#### Activity
Among the entries, find each line that includes the string "Compatibility" and list it.

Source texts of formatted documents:

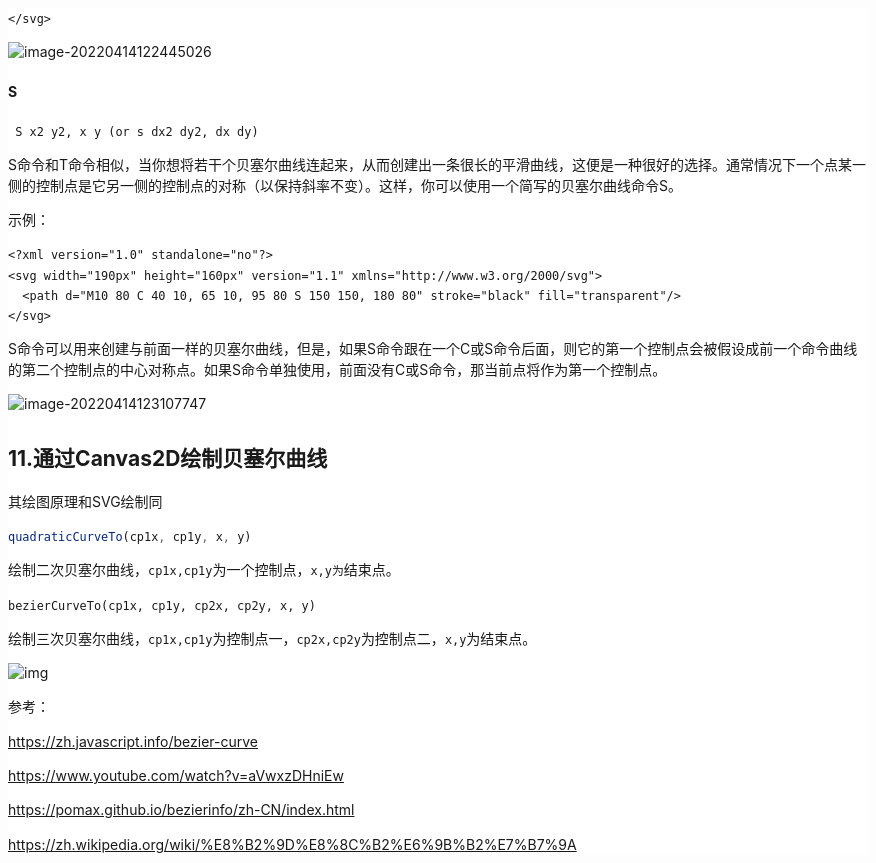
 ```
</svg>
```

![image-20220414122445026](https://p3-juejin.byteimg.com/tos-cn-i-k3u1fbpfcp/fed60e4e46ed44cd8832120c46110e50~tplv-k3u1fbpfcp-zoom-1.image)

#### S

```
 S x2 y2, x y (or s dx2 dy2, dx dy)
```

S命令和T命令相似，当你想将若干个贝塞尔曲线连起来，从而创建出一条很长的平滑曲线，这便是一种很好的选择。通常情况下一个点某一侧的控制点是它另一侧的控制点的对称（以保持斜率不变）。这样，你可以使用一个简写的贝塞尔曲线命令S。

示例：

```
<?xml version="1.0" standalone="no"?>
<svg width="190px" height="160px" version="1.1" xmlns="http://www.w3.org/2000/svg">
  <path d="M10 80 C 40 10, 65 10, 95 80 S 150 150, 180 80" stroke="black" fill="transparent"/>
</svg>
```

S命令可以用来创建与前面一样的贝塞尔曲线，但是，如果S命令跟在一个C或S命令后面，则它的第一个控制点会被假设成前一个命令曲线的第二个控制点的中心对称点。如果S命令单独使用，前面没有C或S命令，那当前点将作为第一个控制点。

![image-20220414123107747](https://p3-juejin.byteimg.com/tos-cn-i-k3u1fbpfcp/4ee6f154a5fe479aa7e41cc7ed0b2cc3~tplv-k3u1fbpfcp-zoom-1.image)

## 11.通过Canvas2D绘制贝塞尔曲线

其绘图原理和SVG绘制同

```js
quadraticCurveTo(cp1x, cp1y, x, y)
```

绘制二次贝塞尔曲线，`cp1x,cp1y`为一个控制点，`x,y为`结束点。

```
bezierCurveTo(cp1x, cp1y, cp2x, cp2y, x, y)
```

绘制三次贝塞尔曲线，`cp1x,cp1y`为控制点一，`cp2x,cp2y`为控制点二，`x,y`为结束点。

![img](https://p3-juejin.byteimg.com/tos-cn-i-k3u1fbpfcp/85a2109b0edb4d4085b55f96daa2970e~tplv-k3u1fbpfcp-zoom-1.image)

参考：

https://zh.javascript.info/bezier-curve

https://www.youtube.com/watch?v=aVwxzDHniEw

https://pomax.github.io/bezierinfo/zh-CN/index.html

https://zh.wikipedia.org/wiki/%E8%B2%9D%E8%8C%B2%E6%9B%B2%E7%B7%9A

* * *

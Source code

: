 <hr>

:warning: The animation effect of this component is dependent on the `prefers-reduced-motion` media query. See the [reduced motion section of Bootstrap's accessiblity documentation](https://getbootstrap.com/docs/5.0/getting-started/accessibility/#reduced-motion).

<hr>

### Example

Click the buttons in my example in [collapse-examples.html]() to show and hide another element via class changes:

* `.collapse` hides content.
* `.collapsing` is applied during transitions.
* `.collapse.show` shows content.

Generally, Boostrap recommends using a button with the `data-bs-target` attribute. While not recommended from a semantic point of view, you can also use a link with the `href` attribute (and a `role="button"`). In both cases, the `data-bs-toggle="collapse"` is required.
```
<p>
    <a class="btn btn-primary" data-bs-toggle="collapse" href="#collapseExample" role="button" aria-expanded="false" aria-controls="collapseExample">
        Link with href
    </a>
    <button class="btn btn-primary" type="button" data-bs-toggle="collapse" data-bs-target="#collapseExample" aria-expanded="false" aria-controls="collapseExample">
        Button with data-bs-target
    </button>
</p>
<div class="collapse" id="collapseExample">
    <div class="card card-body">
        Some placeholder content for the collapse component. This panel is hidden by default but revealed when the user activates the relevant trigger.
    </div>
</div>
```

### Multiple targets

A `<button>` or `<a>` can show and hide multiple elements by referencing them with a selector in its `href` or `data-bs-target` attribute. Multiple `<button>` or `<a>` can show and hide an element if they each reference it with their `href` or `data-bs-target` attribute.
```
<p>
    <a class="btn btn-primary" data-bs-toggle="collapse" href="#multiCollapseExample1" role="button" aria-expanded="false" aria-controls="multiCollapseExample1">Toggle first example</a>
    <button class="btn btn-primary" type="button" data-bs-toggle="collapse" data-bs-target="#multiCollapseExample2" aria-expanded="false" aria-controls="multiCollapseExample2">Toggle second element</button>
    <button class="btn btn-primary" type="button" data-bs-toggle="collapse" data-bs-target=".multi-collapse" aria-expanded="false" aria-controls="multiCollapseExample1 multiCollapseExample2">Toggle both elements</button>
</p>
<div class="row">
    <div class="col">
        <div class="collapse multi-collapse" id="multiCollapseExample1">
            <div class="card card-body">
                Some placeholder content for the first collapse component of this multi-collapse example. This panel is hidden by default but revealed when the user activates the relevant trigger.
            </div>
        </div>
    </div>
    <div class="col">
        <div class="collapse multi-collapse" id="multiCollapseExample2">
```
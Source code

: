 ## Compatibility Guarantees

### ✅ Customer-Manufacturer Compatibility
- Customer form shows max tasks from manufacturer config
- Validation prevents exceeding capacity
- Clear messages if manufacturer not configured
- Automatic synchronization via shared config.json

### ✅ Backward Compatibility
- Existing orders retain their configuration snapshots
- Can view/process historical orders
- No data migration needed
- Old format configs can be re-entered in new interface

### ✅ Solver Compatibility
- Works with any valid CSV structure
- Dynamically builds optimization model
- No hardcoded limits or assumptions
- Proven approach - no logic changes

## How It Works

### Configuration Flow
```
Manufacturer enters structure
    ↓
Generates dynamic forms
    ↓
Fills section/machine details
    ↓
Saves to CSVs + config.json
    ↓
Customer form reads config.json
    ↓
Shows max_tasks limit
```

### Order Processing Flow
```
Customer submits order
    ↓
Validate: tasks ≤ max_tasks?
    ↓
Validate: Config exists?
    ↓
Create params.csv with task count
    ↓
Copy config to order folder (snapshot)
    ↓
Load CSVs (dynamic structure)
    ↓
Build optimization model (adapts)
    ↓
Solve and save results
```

#### Result of this exercise
: ## Compatibility Guarantees
### ✅ Customer-Manufacturer Compatibility
### ✅ Backward Compatibility
### ✅ Solver Compatibility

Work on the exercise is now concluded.